Restate exactly the lines that run from the start of the records below to the line containing "Creating a car sharing platform in Go", counting both ends, and nothing else; pictures stay out.

_ _ _ _ _ _ _

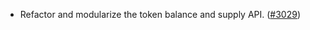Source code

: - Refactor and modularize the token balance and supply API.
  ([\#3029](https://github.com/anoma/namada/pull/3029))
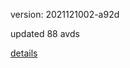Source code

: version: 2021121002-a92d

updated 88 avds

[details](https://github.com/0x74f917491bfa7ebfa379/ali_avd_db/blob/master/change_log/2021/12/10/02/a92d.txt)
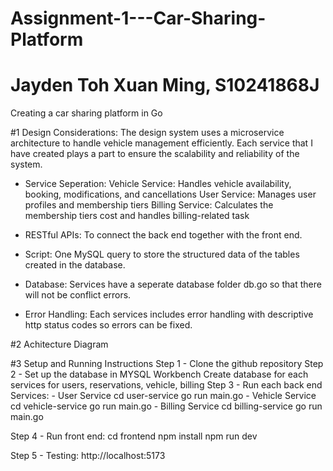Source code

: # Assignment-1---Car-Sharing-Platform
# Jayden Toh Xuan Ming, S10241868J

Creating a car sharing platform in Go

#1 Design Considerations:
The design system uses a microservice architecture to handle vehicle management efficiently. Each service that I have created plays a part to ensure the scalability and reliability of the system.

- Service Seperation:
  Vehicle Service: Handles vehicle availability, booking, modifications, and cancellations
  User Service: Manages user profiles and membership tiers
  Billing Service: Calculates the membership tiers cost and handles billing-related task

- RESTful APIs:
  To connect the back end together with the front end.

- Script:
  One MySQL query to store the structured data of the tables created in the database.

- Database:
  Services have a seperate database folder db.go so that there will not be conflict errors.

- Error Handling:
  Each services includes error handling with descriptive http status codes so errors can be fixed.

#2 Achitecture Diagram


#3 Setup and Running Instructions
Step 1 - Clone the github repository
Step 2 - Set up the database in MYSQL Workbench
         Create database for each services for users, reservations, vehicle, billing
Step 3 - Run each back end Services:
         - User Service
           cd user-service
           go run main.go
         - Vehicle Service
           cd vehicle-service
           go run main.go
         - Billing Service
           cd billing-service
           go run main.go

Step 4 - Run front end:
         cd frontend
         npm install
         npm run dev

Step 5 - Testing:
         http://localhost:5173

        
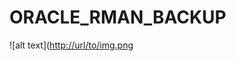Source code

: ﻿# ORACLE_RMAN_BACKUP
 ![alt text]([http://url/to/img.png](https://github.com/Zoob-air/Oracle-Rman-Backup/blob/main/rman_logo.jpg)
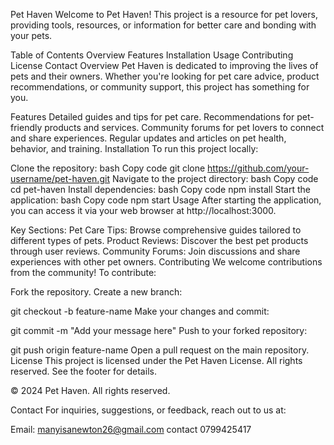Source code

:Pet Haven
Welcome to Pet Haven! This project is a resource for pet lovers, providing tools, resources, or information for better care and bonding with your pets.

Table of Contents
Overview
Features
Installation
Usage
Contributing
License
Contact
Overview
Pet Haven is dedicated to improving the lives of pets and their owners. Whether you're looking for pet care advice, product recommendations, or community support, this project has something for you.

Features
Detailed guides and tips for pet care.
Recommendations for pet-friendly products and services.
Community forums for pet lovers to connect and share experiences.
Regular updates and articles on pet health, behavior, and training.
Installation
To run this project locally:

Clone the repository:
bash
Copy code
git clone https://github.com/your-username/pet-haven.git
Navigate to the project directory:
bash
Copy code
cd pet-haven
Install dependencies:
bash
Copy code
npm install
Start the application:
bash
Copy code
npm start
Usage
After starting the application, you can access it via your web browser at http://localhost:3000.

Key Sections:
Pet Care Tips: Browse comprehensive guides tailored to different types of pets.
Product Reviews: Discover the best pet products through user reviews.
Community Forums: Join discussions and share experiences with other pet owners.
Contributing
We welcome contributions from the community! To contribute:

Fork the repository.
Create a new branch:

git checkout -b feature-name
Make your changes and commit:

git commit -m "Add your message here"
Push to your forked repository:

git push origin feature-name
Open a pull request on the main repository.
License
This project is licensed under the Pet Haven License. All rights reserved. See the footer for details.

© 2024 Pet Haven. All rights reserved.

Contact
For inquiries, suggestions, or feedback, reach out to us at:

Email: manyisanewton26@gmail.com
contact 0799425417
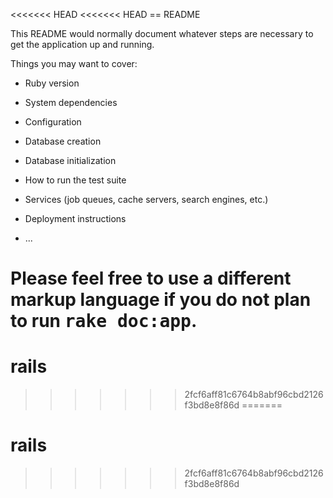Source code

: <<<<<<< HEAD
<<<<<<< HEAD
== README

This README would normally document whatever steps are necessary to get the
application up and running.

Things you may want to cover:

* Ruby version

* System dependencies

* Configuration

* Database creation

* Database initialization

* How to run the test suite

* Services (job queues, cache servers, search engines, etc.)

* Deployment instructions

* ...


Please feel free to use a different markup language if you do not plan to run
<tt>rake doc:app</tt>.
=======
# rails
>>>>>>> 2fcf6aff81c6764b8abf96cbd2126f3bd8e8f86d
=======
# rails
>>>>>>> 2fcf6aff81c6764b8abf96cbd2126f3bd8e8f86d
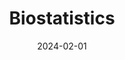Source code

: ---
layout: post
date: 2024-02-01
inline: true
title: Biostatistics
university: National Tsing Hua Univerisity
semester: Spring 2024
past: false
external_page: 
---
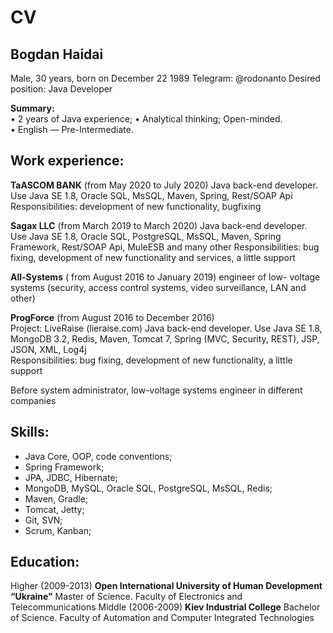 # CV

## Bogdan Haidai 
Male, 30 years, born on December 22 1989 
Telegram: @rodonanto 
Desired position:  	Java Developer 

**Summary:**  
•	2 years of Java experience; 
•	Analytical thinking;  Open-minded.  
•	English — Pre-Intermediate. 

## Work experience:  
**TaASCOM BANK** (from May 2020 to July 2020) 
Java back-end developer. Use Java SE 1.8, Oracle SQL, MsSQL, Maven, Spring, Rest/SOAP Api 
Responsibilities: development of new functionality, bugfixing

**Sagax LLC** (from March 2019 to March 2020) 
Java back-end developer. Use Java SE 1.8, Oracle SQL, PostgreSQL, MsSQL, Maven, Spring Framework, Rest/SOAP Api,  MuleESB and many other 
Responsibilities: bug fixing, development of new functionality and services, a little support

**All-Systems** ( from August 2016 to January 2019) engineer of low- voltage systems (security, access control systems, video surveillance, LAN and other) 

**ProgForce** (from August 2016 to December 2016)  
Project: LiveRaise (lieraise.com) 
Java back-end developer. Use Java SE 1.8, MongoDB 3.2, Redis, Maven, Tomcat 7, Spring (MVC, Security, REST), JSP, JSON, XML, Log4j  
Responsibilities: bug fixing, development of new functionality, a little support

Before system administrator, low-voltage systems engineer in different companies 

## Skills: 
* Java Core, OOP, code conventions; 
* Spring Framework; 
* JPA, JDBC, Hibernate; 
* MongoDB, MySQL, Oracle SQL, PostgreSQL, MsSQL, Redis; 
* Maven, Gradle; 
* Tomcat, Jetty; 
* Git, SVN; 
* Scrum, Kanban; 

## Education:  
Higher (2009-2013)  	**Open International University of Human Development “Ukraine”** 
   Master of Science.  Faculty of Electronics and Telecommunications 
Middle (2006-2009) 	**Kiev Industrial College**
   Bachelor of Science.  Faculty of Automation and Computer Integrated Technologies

_ _ _ _ _ _ _

Task result =
Source code

: - Refactor and modularize the token balance and supply API.
  ([\#3029](https://github.com/anoma/namada/pull/3029))
Source code

: version: 2021121002-a92d

updated 88 avds

[details](https://github.com/0x74f917491bfa7ebfa379/ali_avd_db/blob/master/change_log/2021/12/10/02/a92d.txt)
Source code

: # Assignment-1---Car-Sharing-Platform
# Jayden Toh Xuan Ming, S10241868J

Creating a car sharing platform in Go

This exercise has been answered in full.